Re:Does not get much more sketchy

[sjames]

You're nearly 30 years out of date. On '80s era HDs, it's true, a single overwrite of the data would leave traces sufficient that given some very expensive equipment and a very expensive analysis, the data could be recovered. On modern drives, even a single overwrite with zeros is sufficient to make the data irretrievable.

Re:Like Hillary's server was?

You are fake news.

http://thehill.com/policy/national-security/313555-comey-fbi-did-request-access-to-hacked-dnc-servers

>The bureau made “multiple requests at different levels,” according to Comey, but ultimately struck an agreement with the DNC that a “highly respected private company” would get access and share what it found with investigators.

>“We’d always prefer to have access hands-on ourselves if that’s possible,” Comey said, noting that he didn’t know why the DNC rebuffed the FBI’s request.

NO voting machines are connected to the Internet

[davide+marney]

I am a volunteer poll worker in Virginia.

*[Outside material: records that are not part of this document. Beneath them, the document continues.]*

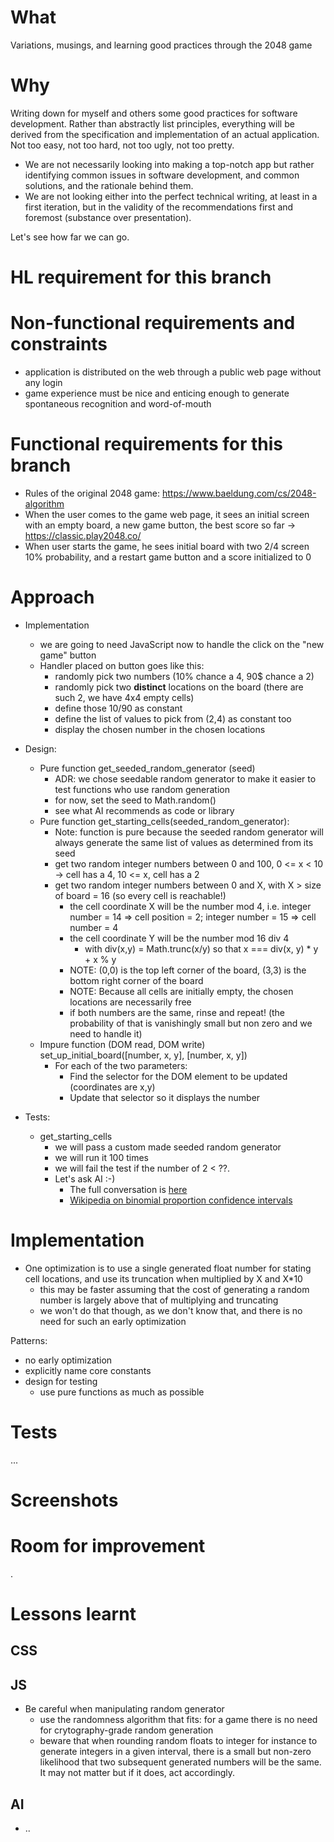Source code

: # What
Variations, musings, and learning good practices through the 2048 game

# Why
Writing down for myself and others some good practices for software development. Rather than abstractly list principles, everything will be derived from the specification and implementation of an actual application. Not too easy, not too hard, not too ugly, not too pretty. 

- We are not necessarily looking into making a top-notch app but rather identifying common issues in software development, and common solutions, and the rationale behind them.
- We are not looking either into the perfect technical writing, at least in a first iteration, but in the validity of the recommendations first and foremost (substance over presentation).

Let's see how far we can go.

# HL requirement for this branch

# Non-functional requirements and constraints
- application is distributed on the web through a public web page without any login
- game experience must be nice and enticing enough to generate spontaneous recognition and word-of-mouth

# Functional requirements for this branch
- Rules of the original 2048 game: https://www.baeldung.com/cs/2048-algorithm
- When the user comes to the game web page, it sees an initial screen with an empty board, a new game button, the best score so far -> https://classic.play2048.co/
- When user starts the game, he sees initial board with two 2/4 screen 10% probability, and a restart game button and a score initialized to 0

# Approach
- Implementation
  - we are going to need JavaScript now to handle the click on the "new game" button
  - Handler placed on button goes like this:
    - randomly pick two numbers (10% chance a 4, 90$ chance a 2)
    - randomly pick two **distinct** locations on the board (there are such 2, we have 4x4 empty cells)
    - define those 10/90 as constant
    - define the list of values to pick from (2,4) as constant too
    - display the chosen number in the chosen locations

- Design:
  - Pure function get_seeded_random_generator (seed)
    - ADR: we chose seedable random generator to make it easier to test functions who use random generation
    - for now, set the seed to Math.random()
    - see what AI recommends as code or library
  - Pure function get_starting_cells(seeded_random_generator):
    - Note: function is pure because the seeded random generator will always generate the same list of values as determined from its seed
    - get two random integer numbers between 0 and 100, 0 <= x < 10 -> cell has a 4, 10 <= x, cell has a 2
    - get two random integer numbers between 0 and X, with X > size of board = 16 (so every cell is reachable!)
      - the cell coordinate X will be the number mod 4, i.e. integer number = 14 => cell position = 2; integer number = 15 => cell number = 4
      - the cell coordinate Y will be the number mod 16 div 4
        - with div(x,y) = Math.trunc(x/y) so that x === div(x, y) * y + x % y
      - NOTE: (0,0) is the top left corner of the board, (3,3) is the bottom right corner of the board
      - NOTE: Because all cells are initially empty, the chosen locations are necessarily free
      - if both numbers are the same, rinse and repeat! (the probability of that is vanishingly small but non zero and we need to handle it)
  - Impure function (DOM read, DOM write) set_up_initial_board([number, x, y], [number, x, y])
    - For each of the two parameters:
      - Find the selector for the DOM element to be updated (coordinates are x,y)
      - Update that selector so it displays the number

- Tests:
  - get_starting_cells
    -  we will pass a custom made seeded random generator
    -  we will run it 100 times
    -  we will fail the test if the number of 2 < ??.
    -  Let's ask AI :-)
       -  The full conversation is [here](./ai%20prompt%20and%20answer%20-%20how%20to%20test%20random%20generator.txt)
       -  [Wikipedia on binomial proportion confidence intervals](https://en.wikipedia.org/wiki/Binomial_proportion_confidence_interval)

# Implementation
- One optimization is to use a single generated float number for stating cell locations, and use its truncation when multiplied by X and X*10
  - this may be faster assuming that the cost of generating a random number is largely above that of multiplying and truncating
  - we won't do that though, as we don't know that, and there is no need for such an early optimization

Patterns:
- no early optimization
- explicitly name core constants
- design for testing
  - use pure functions as much as possible


# Tests
...

# Screenshots

# Room for improvement
.

# Lessons learnt
## CSS

## JS
- Be careful when manipulating random generator
  - use the randomness algorithm that fits: for a game there is no need for crytography-grade random generation
  - beware that when rounding random floats to integer for instance to generate integers in a given interval, there is a small but non-zero likelihood that two subsequent generated numbers will be the same. It may not matter but if it does, act accordingly.

## AI
- ..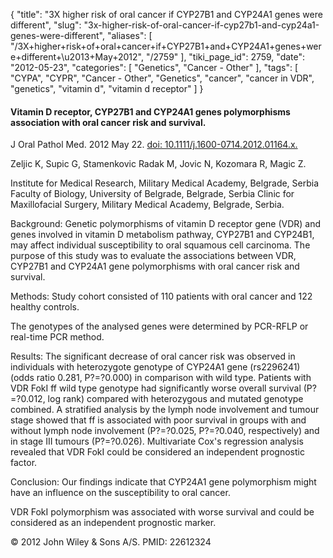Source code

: {
    "title": "3X higher risk of oral cancer if CYP27B1 and CYP24A1 genes were different",
    "slug": "3x-higher-risk-of-oral-cancer-if-cyp27b1-and-cyp24a1-genes-were-different",
    "aliases": [
        "/3X+higher+risk+of+oral+cancer+if+CYP27B1+and+CYP24A1+genes+were+different+\u2013+May+2012",
        "/2759"
    ],
    "tiki_page_id": 2759,
    "date": "2012-05-23",
    "categories": [
        "Genetics",
        "Cancer - Other"
    ],
    "tags": [
        "CYPA",
        "CYPR",
        "Cancer - Other",
        "Genetics",
        "cancer",
        "cancer in VDR",
        "genetics",
        "vitamin d",
        "vitamin d receptor"
    ]
}


#### Vitamin D receptor, CYP27B1 and CYP24A1 genes polymorphisms association with oral cancer risk and survival.

J Oral Pathol Med. 2012 May 22. [doi: 10.1111/j.1600-0714.2012.01164.x.](https://doi.org/10.1111/j.1600-0714.2012.01164.x.)

Zeljic K, Supic G, Stamenkovic Radak M, Jovic N, Kozomara R, Magic Z.

Institute for Medical Research, Military Medical Academy, Belgrade, Serbia Faculty of Biology, University of Belgrade, Belgrade, Serbia Clinic for Maxillofacial Surgery, Military Medical Academy, Belgrade, Serbia.

Background: Genetic polymorphisms of vitamin D receptor gene (VDR) and genes involved in vitamin D metabolism pathway, CYP27B1 and CYP24B1, may affect individual susceptibility to oral squamous cell carcinoma. The purpose of this study was to evaluate the associations between VDR, CYP27B1 and CYP24A1 gene polymorphisms with oral cancer risk and survival. 

Methods: Study cohort consisted of 110 patients with oral cancer and 122 healthy controls. 

The genotypes of the analysed genes were determined by PCR-RFLP or real-time PCR method. 

Results: The significant decrease of oral cancer risk was observed in individuals with heterozygote genotype of CYP24A1 gene (rs2296241) (odds ratio 0.281, P?=?0.000) in comparison with wild type. Patients with VDR FokI ff wild type genotype had significantly worse overall survival (P?=?0.012, log rank) compared with heterozygous and mutated genotype combined. A stratified analysis by the lymph node involvement and tumour stage showed that ff is associated with poor survival in groups with and without lymph node involvement (P?=?0.025, P?=?0.040, respectively) and in stage III tumours (P?=?0.026). Multivariate Cox's regression analysis revealed that VDR FokI could be considered an independent prognostic factor. 

Conclusion: Our findings indicate that CYP24A1 gene polymorphism might have an influence on the susceptibility to oral cancer. 

VDR FokI polymorphism was associated with worse survival and could be considered as an independent prognostic marker.

© 2012 John Wiley & Sons A/S. PMID: 22612324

NO vote-tallying equipment is connected to the Internet, anywhere in the U.S. We are not idiots. We have about 230+ years' worth of experience with people trying to throw an election, and we understand -- and mitigate -- the risks.

This server in Georgia did NOT hold vote counts. It held voter registration records, instructions, and voting equipment passwords.

Each precinct tallying the votes keeps an independent record of their machines. There are paper backups of voting totals in the form of printed counts and hand-copied summary sheets.

In my state, we have switched over to machine-counted paper ballots in all precincts. Those scanners do not even have wireless hardware in them, they can only be accessed via ethernet cable. Once a machine is tested and certified for voting, a cover is placed over the ethernet socket and it is sealed with a plastic band.

I do advocate the use of paper ballots, but not because then humans could do a hand-count of them. Humans are lousy at repetitive tasks. A hand-count of millions of votes would have a margin of error 10x the size of the margin of error of machine-counted votes. In Virginia, when there is a recount, we bring in a completely different set of scanners than were used to originally count the votes, and run the same paper ballots through them. That is a excellent independent count.